Logistik-Immobilien: Flächenumsatz steigt im ersten Halbjahr 2022 laut JLL um 19 Prozent

Der Wunsch nach autarken Lieferketten und Produktionsstätten in Deutschland hat laut Jones Lang LaSalle dazu geführt, dass sich die Flächenumsätze durch Eigennutzer im ersten Halbjahr um 58 Prozent erhöhten. Insgesamt wurde mit 4,78 Millionen Quadratmetern eine Rekordfläche neu mit Logistikimmobilien bebaut.

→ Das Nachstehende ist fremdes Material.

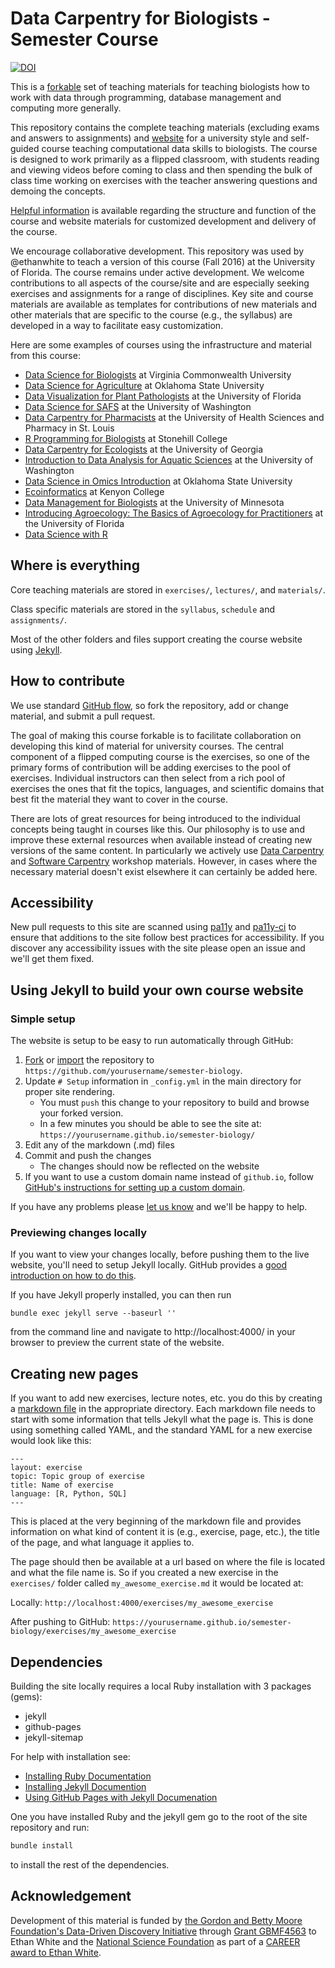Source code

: # Data Carpentry for Biologists - Semester Course

[![DOI](https://zenodo.org/badge/31911336.svg)](https://zenodo.org/badge/latestdoi/31911336)

This is a [forkable](https://help.github.com/articles/fork-a-repo/) set of teaching materials for teaching biologists how to work
with data through programming, database management and computing more generally.

This repository contains the complete teaching materials (excluding exams and
answers to assignments) and [website](http://datacarpentry.org/semester-biology) for a university style and self-guided 
course teaching computational data skills to biologists. The course is designed
to work primarily as a flipped classroom, with students reading and viewing
videos before coming to class and then spending the bulk of class time working
on exercises with the teacher answering questions and demoing the concepts.

[Helpful information](http://www.datacarpentry.org/semester-biology/docs/) 
is available regarding the structure and function of the course and website
materials for customized development and delivery of the course.

We encourage collaborative development. This repository was used by 
@ethanwhite to teach a version of this course (Fall 2016) at the University of
Florida. The course remains under active development. We welcome contributions
to all aspects of the course/site and are especially seeking exercises and
assignments for a range of disciplines. Key site and course materials are
available as templates for contributions of new materials and other materials
that are specific to the course (e.g., the syllabus) are developed in a way to
facilitate easy customization. 

Here are some examples of courses using the infrastructure and material from this course:

* [Data Science for Biologists](https://catherinehulshof.github.io/Fall2020-biology/) at Virginia Commonwealth University
* [Data Science for Agriculture](https://palderman.github.io/DataSciAg/) at Oklahoma State University
* [Data Visualization for Plant Pathologists](https://ufvegpathology.github.io/phyto-data-viz/) at the University of Florida
* [Data Science for SAFS](https://sr320.github.io/course-fish497-2018/) at the University of Washington
* [Data Carpentry for Pharmacists](https://ory-data-science.github.io/semester-pharmacy/) at the University of Health Sciences and Pharmacy in St. Louis
* [R Programming for Biologists](https://www.stonehill.edu/summer-courses-2021/undergraduate-courses/bio316a/) at Stonehill College
* [Data Carpentry for Ecologists](https://mvevans89.github.io/ECOL-8030/) at the University of Georgia
* [Introduction to Data Analysis for Aquatic Sciences](https://sr320.github.io/course-fish274-2019/) at the University of Washington
* [Data Science in Omics Introduction](https://hoytpr.github.io/bioinformatics-semester/) at Oklahoma State University
* [Ecoinformatics](https://globalecologybiogeography.github.io/Ecoinformatics/) at Kenyon College
* [Data Management for Biologists](https://ericlind.github.io/data-mgmt-4-biologists/syllabus/) at the University of Minnesota
* [Introducing Agroecology: The Basics of Agroecology for Practitioners](https://trec-agroecology.github.io/introducing-agroecology/) at the University of Florida
* [Data Science with R](https://datasciencer.tychen.us/)

## Where is everything

Core teaching materials are stored in `exercises/`, `lectures/`, and 
`materials/`.

Class specific materials are stored in the `syllabus`, `schedule` and `assignments/`.

Most of the other folders and files support creating the course website using
[Jekyll](http://jekyllrb.com/).


## How to contribute

We use standard [GitHub flow](https://guides.github.com/introduction/flow/), so
fork the repository, add or change material, and submit a pull request.

The goal of making this course forkable is to facilitate collaboration on
developing this kind of material for university courses. The central component
of a flipped computing course is the exercises, so one of the primary forms of
contribution will be adding exercises to the pool of exercises. Individual
instructors can then select from a rich pool of exercises the ones that fit the
topics, languages, and scientific domains that best fit the material they want
to cover in the course.

There are lots of great resources for being introduced to the individual
concepts being taught in courses like this. Our philosophy is to use and improve
these external resources when available instead of creating new versions of the
same content. In particularly we actively use
[Data Carpentry](http://datacarpentry.org/lessons) and
[Software Carpentry](http://software-carpentry.org/lessons.html) workshop
materials. However, in cases where the necessary material doesn't exist
elsewhere it can certainly be added here.

## Accessibility

New pull requests to this site are scanned using [pa11y](https://github.com/pa11y/pa11y) and [pa11y-ci](https://github.com/pa11y/pa11y-ci) to ensure that additions to the site follow best practices for accessibility.
If you discover any accessibility issues with the site please open an issue and we'll get them fixed.


## Using Jekyll to build your own course website

### Simple setup

The website is setup to be easy to run automatically through GitHub:

1. [Fork](https://github.com/datacarpentry/semester-biology#fork-destination-box)
   or [import](https://import.github.com/) the repository to 
   `https://github.com/yourusername/semester-biology`.
2. Update `# Setup` information in `_config.yml` in the main directory for
   proper site rendering.
   * You must `push` this change to your repository to build and browse your 
     forked version.
   * In a few minutes you should be able to see the site at:
     `https://yourusername.github.io/semester-biology/`
3. Edit any of the markdown (.md) files
4. Commit and push the changes
   * The changes should now be reflected on the website
5. If you want to use a custom domain name instead of `github.io`, follow
   [GitHub's instructions for setting up a custom domain](https://help.github.com/articles/setting-up-a-custom-domain-with-github-pages/).

If you have any problems please
[let us know](https://github.com/datacarpentry/semester-biology/issues/new) and
we'll be happy to help.

### Previewing changes locally

If you want to view your changes locally, before pushing them to the live
website, you'll need to setup Jekyll locally. GitHub provides a [good
introduction on how to do this](https://help.github.com/articles/using-jekyll-with-pages/).

If you have Jekyll properly installed, you can then run

`bundle exec jekyll serve --baseurl ''`

from the command line and navigate to http://localhost:4000/ in your browser to
preview the current state of the website.


## Creating new pages

If you want to add new exercises, lecture notes, etc. you do this by creating a
[markdown file](http://daringfireball.net/projects/markdown/basics) in the
appropriate directory. Each markdown file needs to start with some information
that tells Jekyll what the page is. This is done using something called YAML,
and the standard YAML for a new exercise would look like this:

```
---
layout: exercise
topic: Topic group of exercise
title: Name of exercise
language: [R, Python, SQL]
---
```

This is placed at the very beginning of the markdown file and provides
information on what kind of content it is (e.g., exercise, page, etc.),
the title of the page, and what language it applies to.

The page should then be available at a url based on where the file is located
and what the file name is. So if you created a new exercise in the `exercises/`
folder called `my_awesome_exercise.md` it would be located at:

Locally: `http://localhost:4000/exercises/my_awesome_exercise`

After pushing to GitHub:
`https://yourusername.github.io/semester-biology/exercises/my_awesome_exercise`


## Dependencies

Building the site locally requires a local Ruby installation with 3 packages (gems):

* jekyll
* github-pages
* jekyll-sitemap

For help with installation see:

* [Installing Ruby Documentation](https://www.ruby-lang.org/en/documentation/installation/)
* [Installing Jekyll Documention](https://jekyllrb.com/docs/installation/)
* [Using GitHub Pages with Jekyll Documenation](https://docs.github.com/en/pages/setting-up-a-github-pages-site-with-jekyll)

One you have installed Ruby and the jekyll gem go to the root of the site repository and run:

```bash
bundle install
```

to install the rest of the dependencies.

## Acknowledgement

Development of this material is funded by [the Gordon and Betty Moore
Foundation's Data-Driven Discovery
Initiative](http://www.moore.org/programs/science/data-driven-discovery) through
[Grant GBMF4563](http://www.moore.org/grants/list/GBMF4563) to Ethan White and
the [National Science Foundation](http://nsf.gov/) as part of a [CAREER award to
Ethan White](http://nsf.gov/awardsearch/showAward.do?AwardNumber=0953694).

Die neu für Logistikimmobilien genutzte Fläche in Deutschland erhöhte sich im ersten Halbjahr 2022 um 4,78 Millionen Quadratmeter. (Bild: Adobe Stock, Zix@ck)
Die neu für Logistikimmobilien genutzte Fläche in Deutschland erhöhte sich im ersten Halbjahr 2022 um 4,78 Millionen Quadratmeter. (Bild: Adobe Stock, Zix@ck)
Gunnar Knüpffer

Während andere Assetklassen auf die neuen Herausforderungen des ersten Halbjahres abwartend reagiert haben, ist der Handlungsdruck auf dem deutschen Markt für Lager- und Logistikflächen offenbar nochmals gestiegen: Zwischen Januar und Juni 2022 wurde mit rund 4,78 Millionen Quadratmetern eine größere Fläche umgesetzt als je zuvor in einem Halbjahr, besagt eine Analyse von Jones Lang LaSalle (JLL) vom 4. August. Der Vorjahreswert von vier Millionen Quadratmeter wurde im ersten Halbjahr 2022 um 19 Prozent und der Fünfjahresschnitt sogar um 39 Prozent übertroffen.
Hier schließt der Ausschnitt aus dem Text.